Serum response factor-mediated gene regulation in a Drosophila visual working memory.

Autor: Thran J; Institut für Zoologie III (Neurobiologie), Universität Mainz, Colonel-Kleinmann-Weg 2, 55099 Mainz, Germany., Poeck B, Strauss R
Jazyk: angličtina
Zdroj: Current biology : CB [Curr Biol] 2013 Sep 23; Vol. 23 (18), pp. 1756-63. Date of Electronic Publication: 2013 Sep 05.
DOI: 10.1016/j.cub.2013.07.034
Abstrakt: Background: Navigation through the environment requires a working memory for the chosen target and path integration facilitating an approach when the target becomes temporarily hidden. We have previously shown that this visual orientation memory resides in the ellipsoid body, which is part of the central complex in the Drosophila brain. Former analysis of foraging and ignorant mutants have revealed that a hierarchical PKG and RSKII kinase signaling cascade in a subset of the ellipsoid-body ring neurons is required for this type of working memory in flies.

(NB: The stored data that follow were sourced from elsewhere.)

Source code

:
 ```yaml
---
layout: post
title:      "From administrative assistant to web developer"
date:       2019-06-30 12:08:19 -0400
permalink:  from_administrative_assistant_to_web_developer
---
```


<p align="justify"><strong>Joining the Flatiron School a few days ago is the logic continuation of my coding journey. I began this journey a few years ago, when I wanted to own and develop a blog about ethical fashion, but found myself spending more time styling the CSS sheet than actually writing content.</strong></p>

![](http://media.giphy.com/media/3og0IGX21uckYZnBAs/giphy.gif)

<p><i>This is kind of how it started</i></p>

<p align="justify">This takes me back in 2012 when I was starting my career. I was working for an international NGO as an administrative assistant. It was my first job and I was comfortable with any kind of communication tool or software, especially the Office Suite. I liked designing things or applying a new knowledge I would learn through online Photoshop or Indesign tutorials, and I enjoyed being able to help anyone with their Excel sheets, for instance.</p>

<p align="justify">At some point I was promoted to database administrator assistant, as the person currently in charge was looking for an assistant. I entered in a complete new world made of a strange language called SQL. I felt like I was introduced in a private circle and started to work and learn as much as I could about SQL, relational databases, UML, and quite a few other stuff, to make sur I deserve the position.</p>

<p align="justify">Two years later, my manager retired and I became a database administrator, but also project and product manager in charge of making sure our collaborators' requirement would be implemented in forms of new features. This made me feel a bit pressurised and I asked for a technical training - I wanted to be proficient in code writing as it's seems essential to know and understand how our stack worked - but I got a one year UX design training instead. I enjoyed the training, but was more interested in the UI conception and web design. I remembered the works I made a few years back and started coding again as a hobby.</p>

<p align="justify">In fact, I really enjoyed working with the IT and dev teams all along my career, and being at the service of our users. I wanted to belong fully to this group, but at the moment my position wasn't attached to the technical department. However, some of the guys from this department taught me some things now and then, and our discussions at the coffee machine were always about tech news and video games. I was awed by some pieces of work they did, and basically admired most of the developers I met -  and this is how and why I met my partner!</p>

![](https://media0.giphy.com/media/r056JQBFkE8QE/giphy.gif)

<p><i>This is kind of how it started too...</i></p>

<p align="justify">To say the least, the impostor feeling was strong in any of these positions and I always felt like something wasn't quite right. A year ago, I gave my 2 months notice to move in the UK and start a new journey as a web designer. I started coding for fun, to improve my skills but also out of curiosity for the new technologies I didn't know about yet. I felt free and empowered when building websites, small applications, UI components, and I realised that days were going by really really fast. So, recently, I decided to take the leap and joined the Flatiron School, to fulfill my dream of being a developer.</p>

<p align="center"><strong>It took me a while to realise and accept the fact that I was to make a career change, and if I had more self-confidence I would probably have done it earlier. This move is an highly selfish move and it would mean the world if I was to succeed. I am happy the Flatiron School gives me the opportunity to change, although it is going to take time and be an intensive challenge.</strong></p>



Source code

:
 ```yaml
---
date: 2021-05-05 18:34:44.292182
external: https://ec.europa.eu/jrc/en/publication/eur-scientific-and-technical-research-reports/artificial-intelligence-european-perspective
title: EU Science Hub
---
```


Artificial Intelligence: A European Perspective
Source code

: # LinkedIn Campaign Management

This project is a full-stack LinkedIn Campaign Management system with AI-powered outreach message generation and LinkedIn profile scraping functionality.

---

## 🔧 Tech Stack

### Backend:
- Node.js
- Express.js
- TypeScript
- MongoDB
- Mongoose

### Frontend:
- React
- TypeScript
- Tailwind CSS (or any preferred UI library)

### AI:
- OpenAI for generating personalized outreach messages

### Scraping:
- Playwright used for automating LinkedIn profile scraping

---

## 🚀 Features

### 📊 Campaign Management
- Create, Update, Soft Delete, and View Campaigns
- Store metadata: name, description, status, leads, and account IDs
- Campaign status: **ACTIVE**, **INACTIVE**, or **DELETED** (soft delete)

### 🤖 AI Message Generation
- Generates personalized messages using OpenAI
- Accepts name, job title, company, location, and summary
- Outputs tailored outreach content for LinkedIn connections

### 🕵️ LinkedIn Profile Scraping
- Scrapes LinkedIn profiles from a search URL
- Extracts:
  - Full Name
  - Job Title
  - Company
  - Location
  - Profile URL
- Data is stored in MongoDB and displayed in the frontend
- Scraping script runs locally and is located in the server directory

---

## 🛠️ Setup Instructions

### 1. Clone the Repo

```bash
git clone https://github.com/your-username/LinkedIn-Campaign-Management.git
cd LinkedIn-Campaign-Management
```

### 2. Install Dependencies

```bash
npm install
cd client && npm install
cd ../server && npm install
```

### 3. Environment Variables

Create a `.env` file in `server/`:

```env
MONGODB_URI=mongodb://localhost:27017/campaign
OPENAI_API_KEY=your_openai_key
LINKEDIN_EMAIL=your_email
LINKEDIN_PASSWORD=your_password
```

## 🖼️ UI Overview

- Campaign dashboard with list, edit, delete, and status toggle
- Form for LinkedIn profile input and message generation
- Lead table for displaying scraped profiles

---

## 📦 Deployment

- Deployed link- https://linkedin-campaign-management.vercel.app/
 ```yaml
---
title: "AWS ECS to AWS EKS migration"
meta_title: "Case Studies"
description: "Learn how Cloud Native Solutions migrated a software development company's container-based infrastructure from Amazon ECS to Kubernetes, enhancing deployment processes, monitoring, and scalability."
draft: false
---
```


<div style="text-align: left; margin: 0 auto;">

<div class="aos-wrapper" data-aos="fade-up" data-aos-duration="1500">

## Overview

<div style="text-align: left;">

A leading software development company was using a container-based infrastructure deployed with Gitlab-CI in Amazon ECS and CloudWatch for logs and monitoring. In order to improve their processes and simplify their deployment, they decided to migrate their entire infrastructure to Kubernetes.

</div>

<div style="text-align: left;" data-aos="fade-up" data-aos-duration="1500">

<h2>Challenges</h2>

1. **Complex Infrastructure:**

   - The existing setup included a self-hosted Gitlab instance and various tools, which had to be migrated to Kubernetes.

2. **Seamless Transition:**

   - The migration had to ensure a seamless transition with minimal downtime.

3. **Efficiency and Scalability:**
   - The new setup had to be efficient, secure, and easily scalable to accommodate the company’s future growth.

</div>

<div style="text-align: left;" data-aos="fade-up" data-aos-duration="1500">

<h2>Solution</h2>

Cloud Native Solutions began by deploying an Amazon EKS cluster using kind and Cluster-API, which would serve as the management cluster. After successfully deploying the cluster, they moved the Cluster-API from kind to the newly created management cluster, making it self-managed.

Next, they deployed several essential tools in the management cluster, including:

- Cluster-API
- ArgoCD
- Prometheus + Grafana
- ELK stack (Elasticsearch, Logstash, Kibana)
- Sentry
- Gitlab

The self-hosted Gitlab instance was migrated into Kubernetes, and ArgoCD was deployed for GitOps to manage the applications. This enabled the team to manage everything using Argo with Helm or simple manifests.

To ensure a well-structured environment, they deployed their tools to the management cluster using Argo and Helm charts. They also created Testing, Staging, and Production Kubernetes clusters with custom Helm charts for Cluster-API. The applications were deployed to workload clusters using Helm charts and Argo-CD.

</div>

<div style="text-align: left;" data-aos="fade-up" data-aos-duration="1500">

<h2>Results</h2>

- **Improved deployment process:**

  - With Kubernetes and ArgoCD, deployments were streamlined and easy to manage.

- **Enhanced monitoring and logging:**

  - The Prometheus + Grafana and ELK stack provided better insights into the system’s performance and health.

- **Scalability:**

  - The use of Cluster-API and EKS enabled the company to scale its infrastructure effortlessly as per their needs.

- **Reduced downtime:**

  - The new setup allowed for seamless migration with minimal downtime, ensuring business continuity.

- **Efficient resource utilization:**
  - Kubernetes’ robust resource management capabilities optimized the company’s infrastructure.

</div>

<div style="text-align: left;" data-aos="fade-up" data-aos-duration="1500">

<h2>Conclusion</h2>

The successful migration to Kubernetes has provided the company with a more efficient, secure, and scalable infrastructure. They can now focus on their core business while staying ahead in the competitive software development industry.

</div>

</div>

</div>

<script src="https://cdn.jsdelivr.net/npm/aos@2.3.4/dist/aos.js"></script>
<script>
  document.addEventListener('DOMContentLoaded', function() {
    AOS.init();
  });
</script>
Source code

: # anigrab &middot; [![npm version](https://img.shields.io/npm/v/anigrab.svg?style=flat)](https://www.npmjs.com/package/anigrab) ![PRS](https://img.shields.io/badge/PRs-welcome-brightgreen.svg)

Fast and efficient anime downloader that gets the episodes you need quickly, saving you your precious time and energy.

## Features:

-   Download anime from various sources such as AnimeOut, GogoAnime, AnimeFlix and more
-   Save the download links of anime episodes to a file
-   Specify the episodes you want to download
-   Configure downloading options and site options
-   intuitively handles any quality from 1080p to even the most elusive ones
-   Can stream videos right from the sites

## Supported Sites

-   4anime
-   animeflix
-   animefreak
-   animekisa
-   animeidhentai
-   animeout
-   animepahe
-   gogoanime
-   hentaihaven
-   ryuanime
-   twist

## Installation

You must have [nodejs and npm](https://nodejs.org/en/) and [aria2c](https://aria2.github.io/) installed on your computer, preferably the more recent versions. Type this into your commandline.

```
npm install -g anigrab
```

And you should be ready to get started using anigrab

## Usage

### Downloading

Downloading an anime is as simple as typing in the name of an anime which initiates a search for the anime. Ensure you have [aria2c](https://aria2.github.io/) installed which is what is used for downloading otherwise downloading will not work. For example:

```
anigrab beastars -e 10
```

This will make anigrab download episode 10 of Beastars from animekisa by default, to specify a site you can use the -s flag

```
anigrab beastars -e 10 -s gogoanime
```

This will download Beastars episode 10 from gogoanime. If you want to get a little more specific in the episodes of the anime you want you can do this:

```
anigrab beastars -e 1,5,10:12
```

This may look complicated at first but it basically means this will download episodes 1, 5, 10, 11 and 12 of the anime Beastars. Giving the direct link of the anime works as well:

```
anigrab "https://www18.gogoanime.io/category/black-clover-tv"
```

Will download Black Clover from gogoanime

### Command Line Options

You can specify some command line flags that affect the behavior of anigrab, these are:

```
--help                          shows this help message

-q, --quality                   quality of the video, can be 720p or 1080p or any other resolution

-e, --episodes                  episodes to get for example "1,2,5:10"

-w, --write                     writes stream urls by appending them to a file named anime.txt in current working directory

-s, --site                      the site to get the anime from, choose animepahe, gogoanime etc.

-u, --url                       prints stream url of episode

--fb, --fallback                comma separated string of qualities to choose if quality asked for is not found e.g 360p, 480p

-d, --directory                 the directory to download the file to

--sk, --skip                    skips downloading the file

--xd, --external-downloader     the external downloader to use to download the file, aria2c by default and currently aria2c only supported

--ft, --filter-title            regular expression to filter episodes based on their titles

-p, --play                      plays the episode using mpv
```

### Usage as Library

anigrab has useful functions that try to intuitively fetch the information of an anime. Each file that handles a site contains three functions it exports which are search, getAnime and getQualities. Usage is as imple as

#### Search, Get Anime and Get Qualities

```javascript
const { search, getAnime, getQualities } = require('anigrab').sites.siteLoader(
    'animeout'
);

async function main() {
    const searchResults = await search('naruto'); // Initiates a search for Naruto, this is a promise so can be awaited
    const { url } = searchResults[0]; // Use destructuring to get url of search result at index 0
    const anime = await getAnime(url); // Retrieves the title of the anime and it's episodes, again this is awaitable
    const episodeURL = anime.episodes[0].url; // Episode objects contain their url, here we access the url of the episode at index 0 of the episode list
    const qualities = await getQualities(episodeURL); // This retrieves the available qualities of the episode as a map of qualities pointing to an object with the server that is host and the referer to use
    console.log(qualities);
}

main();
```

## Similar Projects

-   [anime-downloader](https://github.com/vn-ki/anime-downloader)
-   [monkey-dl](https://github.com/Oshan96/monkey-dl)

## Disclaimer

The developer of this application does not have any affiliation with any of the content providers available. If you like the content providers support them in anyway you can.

Results: Here we show that mutants in the ellipsoid body open (ebo) gene, which encodes the actin-binding protein Exportin 6, exhibit excessive nuclear accumulation of actin during development and in the adult brain. ebo mutants lack the orientation memory independent of the structural defect in the ellipsoid-body neuropil, and EBO activity in any type of adult ring neurons is sufficient for orientation-memory function. Moreover, genetic interaction studies revealed that nuclear actin accumulation in ebo mutants inhibits the Drosophila coactivator myocardin-related transcription factor A (dMRTF) and therefore the transcriptional activator serum response factor (dSRF). dSRF also functions in different ring neurons, suggesting that it regulates abundance of a diffusible factor that enables a working memory in ellipsoid-body ring neurons.
Conclusions: To date, SRF has only been implicated in longer forms of memory formation like synaptic long-term potentiation and depression. This study provides the first evidence that SRF-mediated gene regulation is also required for a working memory that lasts only for a few seconds.